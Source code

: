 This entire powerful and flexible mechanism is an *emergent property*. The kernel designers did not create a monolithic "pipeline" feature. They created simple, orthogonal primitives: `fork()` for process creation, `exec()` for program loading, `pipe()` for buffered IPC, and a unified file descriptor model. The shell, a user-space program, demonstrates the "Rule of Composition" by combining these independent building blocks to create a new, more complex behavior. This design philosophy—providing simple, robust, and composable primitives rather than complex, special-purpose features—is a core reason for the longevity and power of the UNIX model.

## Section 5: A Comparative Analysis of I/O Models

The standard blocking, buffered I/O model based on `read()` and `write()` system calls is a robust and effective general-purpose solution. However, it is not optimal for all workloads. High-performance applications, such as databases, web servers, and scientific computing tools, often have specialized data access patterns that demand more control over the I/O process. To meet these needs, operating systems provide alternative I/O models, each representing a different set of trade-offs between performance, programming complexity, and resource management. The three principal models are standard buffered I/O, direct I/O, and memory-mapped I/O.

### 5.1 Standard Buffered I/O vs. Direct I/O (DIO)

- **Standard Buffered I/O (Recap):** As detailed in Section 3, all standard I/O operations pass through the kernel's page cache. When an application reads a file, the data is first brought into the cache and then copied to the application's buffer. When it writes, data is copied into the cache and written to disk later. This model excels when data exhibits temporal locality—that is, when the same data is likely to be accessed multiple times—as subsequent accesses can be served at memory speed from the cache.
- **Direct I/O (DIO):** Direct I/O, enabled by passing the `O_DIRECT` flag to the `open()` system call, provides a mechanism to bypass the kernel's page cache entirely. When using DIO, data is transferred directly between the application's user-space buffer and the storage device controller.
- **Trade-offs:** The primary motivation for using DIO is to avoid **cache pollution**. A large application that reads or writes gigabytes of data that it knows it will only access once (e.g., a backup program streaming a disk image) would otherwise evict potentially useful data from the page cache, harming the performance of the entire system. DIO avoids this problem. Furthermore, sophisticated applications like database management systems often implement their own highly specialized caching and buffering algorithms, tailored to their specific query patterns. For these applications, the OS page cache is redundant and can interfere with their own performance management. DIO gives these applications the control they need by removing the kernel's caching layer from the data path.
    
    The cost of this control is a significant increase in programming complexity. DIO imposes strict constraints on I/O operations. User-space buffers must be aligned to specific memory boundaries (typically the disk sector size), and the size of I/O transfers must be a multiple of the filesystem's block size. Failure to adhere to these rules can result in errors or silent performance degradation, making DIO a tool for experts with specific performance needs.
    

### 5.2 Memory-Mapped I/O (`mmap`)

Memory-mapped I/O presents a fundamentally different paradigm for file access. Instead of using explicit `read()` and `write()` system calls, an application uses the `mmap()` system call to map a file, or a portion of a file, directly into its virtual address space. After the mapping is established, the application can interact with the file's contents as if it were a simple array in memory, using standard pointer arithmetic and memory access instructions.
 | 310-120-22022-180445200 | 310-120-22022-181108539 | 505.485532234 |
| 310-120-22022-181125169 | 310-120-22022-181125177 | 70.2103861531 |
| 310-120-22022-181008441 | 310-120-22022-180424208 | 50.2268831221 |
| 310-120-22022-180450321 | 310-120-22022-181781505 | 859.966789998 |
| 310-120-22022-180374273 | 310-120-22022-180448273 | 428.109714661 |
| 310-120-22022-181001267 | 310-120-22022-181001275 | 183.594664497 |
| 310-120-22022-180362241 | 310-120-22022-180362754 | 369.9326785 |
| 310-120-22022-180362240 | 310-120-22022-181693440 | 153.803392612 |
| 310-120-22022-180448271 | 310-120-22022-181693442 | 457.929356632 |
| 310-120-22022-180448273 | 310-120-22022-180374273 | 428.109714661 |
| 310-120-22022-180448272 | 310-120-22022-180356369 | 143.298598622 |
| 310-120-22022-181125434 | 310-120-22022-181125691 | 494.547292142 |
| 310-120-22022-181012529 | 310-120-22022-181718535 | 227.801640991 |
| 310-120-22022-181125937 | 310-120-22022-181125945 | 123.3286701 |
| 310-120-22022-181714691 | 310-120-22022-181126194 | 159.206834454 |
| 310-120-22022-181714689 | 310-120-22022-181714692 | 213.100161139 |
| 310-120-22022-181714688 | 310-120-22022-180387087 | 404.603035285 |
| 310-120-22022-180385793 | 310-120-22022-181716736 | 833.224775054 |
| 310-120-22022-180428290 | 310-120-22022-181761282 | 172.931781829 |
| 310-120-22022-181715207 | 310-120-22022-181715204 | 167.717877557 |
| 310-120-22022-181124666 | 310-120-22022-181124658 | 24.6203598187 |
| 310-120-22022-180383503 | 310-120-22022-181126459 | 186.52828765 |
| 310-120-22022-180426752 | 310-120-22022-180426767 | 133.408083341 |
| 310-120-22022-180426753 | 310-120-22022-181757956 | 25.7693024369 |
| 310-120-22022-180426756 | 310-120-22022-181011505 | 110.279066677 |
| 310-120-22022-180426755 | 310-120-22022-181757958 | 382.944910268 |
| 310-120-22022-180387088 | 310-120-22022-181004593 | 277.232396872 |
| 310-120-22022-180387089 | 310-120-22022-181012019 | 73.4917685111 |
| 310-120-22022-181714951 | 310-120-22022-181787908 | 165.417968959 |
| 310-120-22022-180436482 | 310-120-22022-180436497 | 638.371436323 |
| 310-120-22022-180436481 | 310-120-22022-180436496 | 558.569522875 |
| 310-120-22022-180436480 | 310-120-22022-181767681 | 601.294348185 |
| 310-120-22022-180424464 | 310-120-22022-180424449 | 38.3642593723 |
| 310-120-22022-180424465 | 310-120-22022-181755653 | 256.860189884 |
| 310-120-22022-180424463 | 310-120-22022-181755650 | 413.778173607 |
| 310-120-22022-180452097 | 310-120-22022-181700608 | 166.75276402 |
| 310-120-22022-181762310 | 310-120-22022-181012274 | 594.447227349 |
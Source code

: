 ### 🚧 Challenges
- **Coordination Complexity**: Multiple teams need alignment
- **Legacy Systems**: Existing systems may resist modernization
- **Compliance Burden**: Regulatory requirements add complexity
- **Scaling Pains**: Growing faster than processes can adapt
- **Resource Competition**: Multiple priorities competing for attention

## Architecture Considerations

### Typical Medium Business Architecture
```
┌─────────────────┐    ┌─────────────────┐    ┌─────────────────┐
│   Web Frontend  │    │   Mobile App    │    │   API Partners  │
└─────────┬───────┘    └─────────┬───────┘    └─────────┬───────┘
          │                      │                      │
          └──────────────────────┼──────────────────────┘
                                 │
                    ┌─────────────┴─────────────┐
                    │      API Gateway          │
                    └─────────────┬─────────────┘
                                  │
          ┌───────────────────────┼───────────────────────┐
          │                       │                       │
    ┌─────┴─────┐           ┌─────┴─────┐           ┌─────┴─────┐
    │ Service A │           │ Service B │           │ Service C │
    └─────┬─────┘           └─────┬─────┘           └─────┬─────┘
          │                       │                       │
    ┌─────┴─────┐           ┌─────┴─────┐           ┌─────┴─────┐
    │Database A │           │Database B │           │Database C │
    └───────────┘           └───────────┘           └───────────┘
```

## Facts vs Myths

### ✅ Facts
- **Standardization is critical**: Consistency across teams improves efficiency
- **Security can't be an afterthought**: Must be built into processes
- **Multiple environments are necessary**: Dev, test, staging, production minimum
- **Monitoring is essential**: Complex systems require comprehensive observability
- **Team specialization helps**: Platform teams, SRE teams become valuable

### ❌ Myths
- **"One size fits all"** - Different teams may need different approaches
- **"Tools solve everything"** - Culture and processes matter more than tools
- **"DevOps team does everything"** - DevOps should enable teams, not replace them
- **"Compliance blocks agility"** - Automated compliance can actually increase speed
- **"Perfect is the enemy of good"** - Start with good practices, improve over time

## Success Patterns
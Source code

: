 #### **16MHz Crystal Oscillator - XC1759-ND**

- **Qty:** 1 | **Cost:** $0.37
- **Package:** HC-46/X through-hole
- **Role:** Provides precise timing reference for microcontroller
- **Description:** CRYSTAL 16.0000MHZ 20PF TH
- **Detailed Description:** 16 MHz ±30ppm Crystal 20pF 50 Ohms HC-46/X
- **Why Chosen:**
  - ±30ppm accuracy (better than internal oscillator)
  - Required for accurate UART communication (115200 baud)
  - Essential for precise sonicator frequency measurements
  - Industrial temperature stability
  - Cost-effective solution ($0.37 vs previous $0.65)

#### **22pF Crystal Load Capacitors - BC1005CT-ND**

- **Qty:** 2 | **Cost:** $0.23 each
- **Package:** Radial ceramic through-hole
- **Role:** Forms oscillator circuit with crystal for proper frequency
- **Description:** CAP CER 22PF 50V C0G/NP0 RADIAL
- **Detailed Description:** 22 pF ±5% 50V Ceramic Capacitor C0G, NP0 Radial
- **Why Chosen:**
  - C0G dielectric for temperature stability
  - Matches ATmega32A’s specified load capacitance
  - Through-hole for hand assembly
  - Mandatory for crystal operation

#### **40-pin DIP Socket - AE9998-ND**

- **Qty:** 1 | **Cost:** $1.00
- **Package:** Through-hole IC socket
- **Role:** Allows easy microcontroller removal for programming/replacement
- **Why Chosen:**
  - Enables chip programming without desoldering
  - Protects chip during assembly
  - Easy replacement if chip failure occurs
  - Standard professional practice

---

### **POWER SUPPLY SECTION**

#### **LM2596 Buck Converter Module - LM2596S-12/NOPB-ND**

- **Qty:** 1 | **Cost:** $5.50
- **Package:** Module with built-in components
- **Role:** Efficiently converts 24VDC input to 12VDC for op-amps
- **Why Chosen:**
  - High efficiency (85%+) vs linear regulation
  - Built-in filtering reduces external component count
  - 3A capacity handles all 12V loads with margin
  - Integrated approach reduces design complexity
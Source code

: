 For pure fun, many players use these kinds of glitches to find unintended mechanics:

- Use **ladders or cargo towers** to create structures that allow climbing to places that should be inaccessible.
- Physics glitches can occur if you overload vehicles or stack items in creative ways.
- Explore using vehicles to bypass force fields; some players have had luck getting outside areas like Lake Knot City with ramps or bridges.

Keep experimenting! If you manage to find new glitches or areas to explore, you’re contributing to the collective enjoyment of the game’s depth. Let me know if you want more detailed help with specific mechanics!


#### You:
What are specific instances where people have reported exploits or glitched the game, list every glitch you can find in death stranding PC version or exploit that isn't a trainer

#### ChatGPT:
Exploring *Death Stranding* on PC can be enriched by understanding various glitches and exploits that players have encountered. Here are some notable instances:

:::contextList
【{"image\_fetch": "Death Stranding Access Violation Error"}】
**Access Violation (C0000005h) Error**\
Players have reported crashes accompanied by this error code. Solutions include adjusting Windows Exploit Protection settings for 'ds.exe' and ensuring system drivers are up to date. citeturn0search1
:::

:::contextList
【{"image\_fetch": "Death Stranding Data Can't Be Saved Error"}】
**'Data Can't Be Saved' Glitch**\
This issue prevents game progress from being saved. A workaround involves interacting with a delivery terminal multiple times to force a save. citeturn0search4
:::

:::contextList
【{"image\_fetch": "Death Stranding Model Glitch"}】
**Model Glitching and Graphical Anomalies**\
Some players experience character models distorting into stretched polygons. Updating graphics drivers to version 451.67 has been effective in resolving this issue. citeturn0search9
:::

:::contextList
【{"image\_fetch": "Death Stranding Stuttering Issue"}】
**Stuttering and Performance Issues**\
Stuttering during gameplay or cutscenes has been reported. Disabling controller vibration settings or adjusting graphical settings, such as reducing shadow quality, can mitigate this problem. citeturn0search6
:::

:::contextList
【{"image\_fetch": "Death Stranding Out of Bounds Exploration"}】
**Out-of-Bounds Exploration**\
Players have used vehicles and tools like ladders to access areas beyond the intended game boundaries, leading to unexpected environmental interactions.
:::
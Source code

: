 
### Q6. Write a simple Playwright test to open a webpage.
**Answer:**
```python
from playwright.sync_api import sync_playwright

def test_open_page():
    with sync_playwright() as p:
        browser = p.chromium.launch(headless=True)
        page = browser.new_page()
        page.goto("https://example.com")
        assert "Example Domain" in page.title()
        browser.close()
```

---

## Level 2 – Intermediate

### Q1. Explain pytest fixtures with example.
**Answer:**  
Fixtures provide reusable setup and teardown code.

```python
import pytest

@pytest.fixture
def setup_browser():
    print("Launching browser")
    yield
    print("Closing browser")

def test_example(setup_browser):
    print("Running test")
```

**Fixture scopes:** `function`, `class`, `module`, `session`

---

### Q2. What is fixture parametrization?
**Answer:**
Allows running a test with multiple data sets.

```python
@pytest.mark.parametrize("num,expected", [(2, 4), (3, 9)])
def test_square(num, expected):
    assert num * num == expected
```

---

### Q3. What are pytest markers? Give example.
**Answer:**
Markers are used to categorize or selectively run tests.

=-=-=-=-=

Task description - Count the lines above that contain the word "exploits", and reply with only that number.

Solution to the exercise - 2